Jason Hartschuh, OSU Extension Educator ANR, Crawford County
Many producers use summer annual forages for grazing and stored forage to either fill the summer slump or keep livestock feed through the winter. With wheat harvest finalized across most of the state and straw baling completed for many now our attention turns to creating a second or third profit center off those wheat acres.
Wheat acres provide an excellent opportunity for double-cropping with forages that when harvested at the proper growth stage can either make high quality late gestation early lactation forage, grazing opportunities, or gut fill to mix lower the quality of other forages or concentrates.
Many species of summer annuals can be utilized for forage. Some of them such as radish and turnip can be easily grazed but do not make good stored forage as baleage or dry hay. For dry hay we have found the best two species to be teff and oats. Most other species can be harvested as silage or baleage. Be cautious making dry hay that for plant stem is truly dry.

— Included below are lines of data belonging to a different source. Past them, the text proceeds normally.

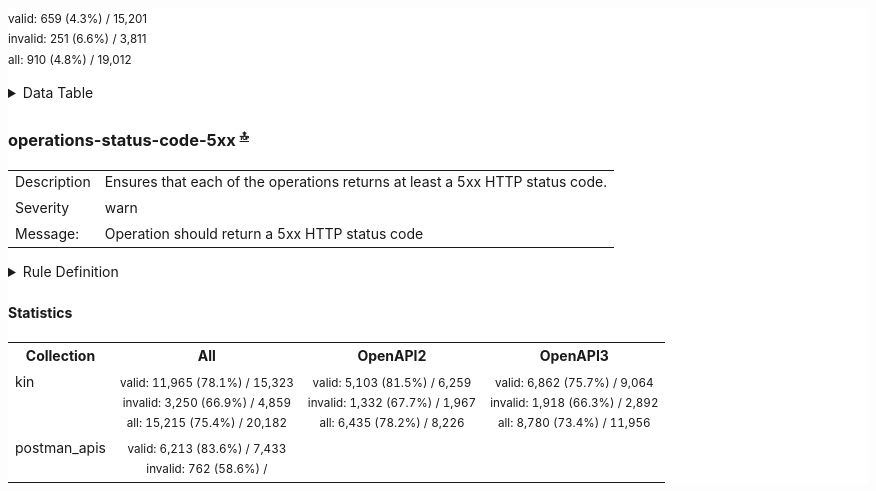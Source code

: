 <small>valid: 659 (4.3%) / 15,201<br/>invalid: 251 (6.6%) /
3,811<br/>all: 910 (4.8%) / 19,012</small>
</td>
</tr>
</table>
<details style="margin-bottom:20px;"><summary>
Data Table
</summary></details>

<a id="operations-status-code-5xx"></a>

### operations-status-code-5xx <sup>[🔝](#summary)</sup>

|             |                                                                              |
|-------------|------------------------------------------------------------------------------|
| Description | Ensures that each of the operations returns at least a 5xx HTTP status code. |
| Severity    | warn                                                                         |
| Message:    | Operation should return a 5xx HTTP status code                               |

<details style="margin-bottom:20px;"><summary>
Rule Definition
</summary></details>

#### Statistics

<table>
<tr>
<th>
Collection
</th>
<th>
All
</th>
<th>
OpenAPI2
</th>
<th>
OpenAPI3
</th>
</tr>
<tr>
<td>
kin
</td>
<td style="text-align:center">
<small>valid: 11,965 (78.1%) / 15,323<br/>invalid: 3,250 (66.9%) /
4,859<br/>all: 15,215 (75.4%) / 20,182</small>
</td>
<td style="text-align:center">
<small>valid: 5,103 (81.5%) / 6,259<br/>invalid: 1,332 (67.7%) /
1,967<br/>all: 6,435 (78.2%) / 8,226</small>
</td>
<td style="text-align:center">
<small>valid: 6,862 (75.7%) / 9,064<br/>invalid: 1,918 (66.3%) /
2,892<br/>all: 8,780 (73.4%) / 11,956</small>
</td>
</tr>
<tr>
<td>
postman_apis
</td>
<td style="text-align:center">
<small>valid: 6,213 (83.6%) / 7,433<br/>invalid: 762 (58.6%) /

The nutritional value of summer annual forages we sampled ranged from $200 to $260 per ton. While it may not be possible to sell these forages for their nutritional value, this is what it would cost to replace these forages in the ration with other forms of protein, energy, and fiber.
While nutrition content of the crop is important to filling the needs of livestock, the driving factor behind return per acre is the tons produced. While some of these summer annuals can be harvested multiple times over the summer, we compared a single cutting at about 60 or 90 days after planting. Not surprisingly across most species the early July planting had increased yields but the ability to utilize these crops into a late summer planting was surprising. All crops in Figure 1 were managed the same being planted in with a drill in 7.5-inch rows with 50 pounds of nitrogen applied. Early July planted corn yielded almost 7 tons of dry matter compared to late July planted corn only yielding about 2.5 tons. The reduction in yield was also found in sorghum more than other crops. Sorghum 90-day yield dropped from 4 tons per acre to about 2 tons with the later planting date. Both crops could have been grown until just before the first frost increasing tonnage. The balancing act between quality and tonnage is found just before these crops switch from vegetative growth to reproductive.
When these crops are planted late in the growing season, end of July, they will not complete grain fill making it better to harvest them just before seed heads or tassels emerge. While there is an advantage to corn just a year later under much drier growing conditions, corn has the second to lowest yield species with a mid-July planting date. When double-cropping is delayed until early August we have found that oats has the greatest yield potential with planting dates as late as Sept. 15 yielding over 2 tons of dry matter.
Teff provides advantages that it could be made as dry hay much easier than other forages. It proved to have some challenges though needing tedded twice to dry completely in humid Ohio conditions. It also declined in quality rapidly with crude protein falling from 12% to 6.5% within a week as the plant flowered. Soybeans provided higher levels of crude protein than grass at 90 days after harvest having about 17% crude protein. Forage type soybeans are available which provide higher tonnage than conventional soybeans. Soybean silage/baleage should be made when the beans reach late R6 growth stage. At this point, lower leaves are just starting to turn yellow and seed pods are fully developed. Harvesting later leads to higher oil content which often causes fermentation issues. Oats is the most common double-crop forage in our area. Usually we do not recommend planting oats until late July, but some year the early planted oats yields as well as the late planted oat. Oats is a daylength sensitive crop. When planted in early August it is triggered to grow larger leaves instead of working hard to produce seed. Earlier planted oats had lower energy and protein content. Oat Crown Rust was also a critical challenge with oats planted in July and occasionally into early August. By 90 days after planting, rust covered over 50% of Oats leaves. Utilizing a fungicide labeled for Oat Crown Rust did not increase tonnage but did improve digestible NDF, increasing energy values, and dollar value of the forage. Studies using corn silage have also found that rust causes fermentation issues with a higher final silage pH when rust is present versus not present. In 2021 we will continue to double-crop with trials in 2 location across the state and a double-cropping with summer annuals field day on Aug. 28 in Licking county. Detailed trial reports with for quality analysis are available as part of eFields.